START DATA TO PROCESS
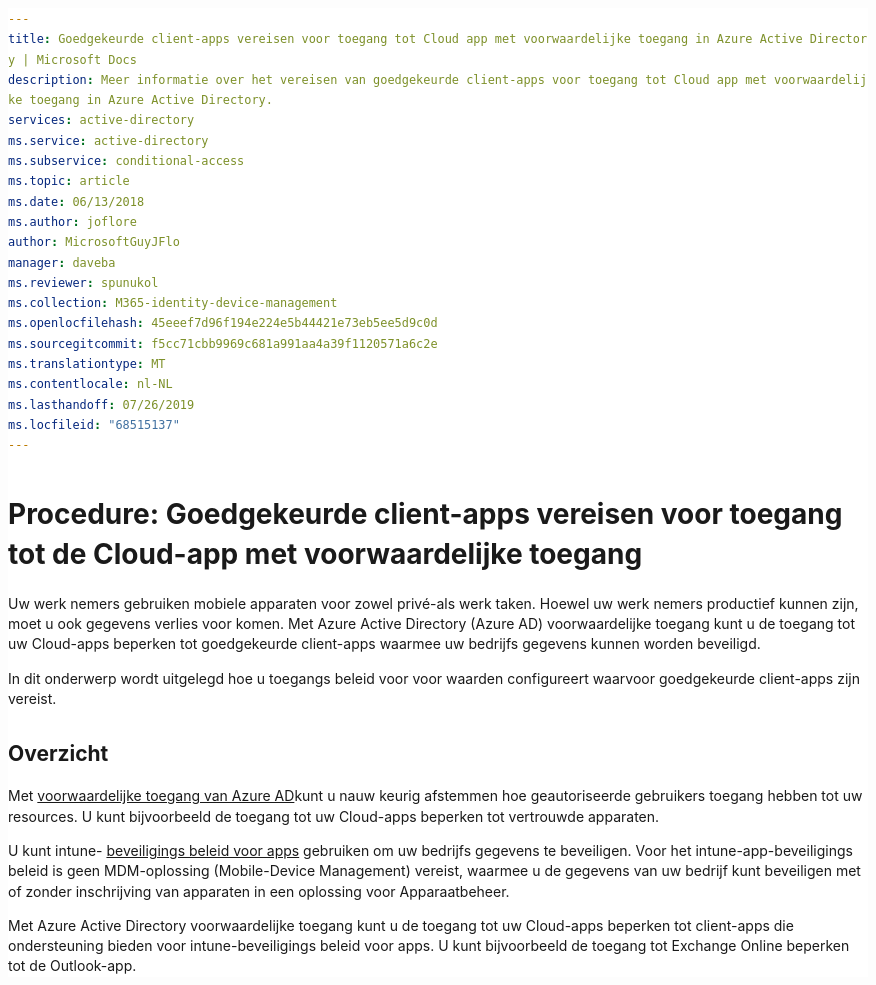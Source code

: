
```yaml
---
title: Goedgekeurde client-apps vereisen voor toegang tot Cloud app met voorwaardelijke toegang in Azure Active Directory | Microsoft Docs
description: Meer informatie over het vereisen van goedgekeurde client-apps voor toegang tot Cloud app met voorwaardelijke toegang in Azure Active Directory.
services: active-directory
ms.service: active-directory
ms.subservice: conditional-access
ms.topic: article
ms.date: 06/13/2018
ms.author: joflore
author: MicrosoftGuyJFlo
manager: daveba
ms.reviewer: spunukol
ms.collection: M365-identity-device-management
ms.openlocfilehash: 45eeef7d96f194e224e5b44421e73eb5ee5d9c0d
ms.sourcegitcommit: f5cc71cbb9969c681a991aa4a39f1120571a6c2e
ms.translationtype: MT
ms.contentlocale: nl-NL
ms.lasthandoff: 07/26/2019
ms.locfileid: "68515137"
---
```

# <a name="how-to-require-approved-client-apps-for-cloud-app-access-with-conditional-access"></a>Procedure: Goedgekeurde client-apps vereisen voor toegang tot de Cloud-app met voorwaardelijke toegang 

Uw werk nemers gebruiken mobiele apparaten voor zowel privé-als werk taken. Hoewel uw werk nemers productief kunnen zijn, moet u ook gegevens verlies voor komen. Met Azure Active Directory (Azure AD) voorwaardelijke toegang kunt u de toegang tot uw Cloud-apps beperken tot goedgekeurde client-apps waarmee uw bedrijfs gegevens kunnen worden beveiligd.  

In dit onderwerp wordt uitgelegd hoe u toegangs beleid voor voor waarden configureert waarvoor goedgekeurde client-apps zijn vereist.

## <a name="overview"></a>Overzicht

Met [voorwaardelijke toegang van Azure AD](overview.md)kunt u nauw keurig afstemmen hoe geautoriseerde gebruikers toegang hebben tot uw resources. U kunt bijvoorbeeld de toegang tot uw Cloud-apps beperken tot vertrouwde apparaten.

U kunt intune- [beveiligings beleid voor apps](https://docs.microsoft.com/intune/app-protection-policy) gebruiken om uw bedrijfs gegevens te beveiligen. Voor het intune-app-beveiligings beleid is geen MDM-oplossing (Mobile-Device Management) vereist, waarmee u de gegevens van uw bedrijf kunt beveiligen met of zonder inschrijving van apparaten in een oplossing voor Apparaatbeheer.

Met Azure Active Directory voorwaardelijke toegang kunt u de toegang tot uw Cloud-apps beperken tot client-apps die ondersteuning bieden voor intune-beveiligings beleid voor apps. U kunt bijvoorbeeld de toegang tot Exchange Online beperken tot de Outlook-app.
END DATA TO PROCESS
WORK INSTRUCTIONS >>
Which lines in the records above contain the string "overview"? Copy them.

EXERCISE RESPONSE >>
## <a name="overview"></a>Overzicht
Met [voorwaardelijke toegang van Azure AD](overview.md)kunt u nauw keurig afstemmen hoe geautoriseerde gebruikers toegang hebben tot uw resources. U kunt bijvoorbeeld de toegang tot uw Cloud-apps beperken tot vertrouwde apparaten.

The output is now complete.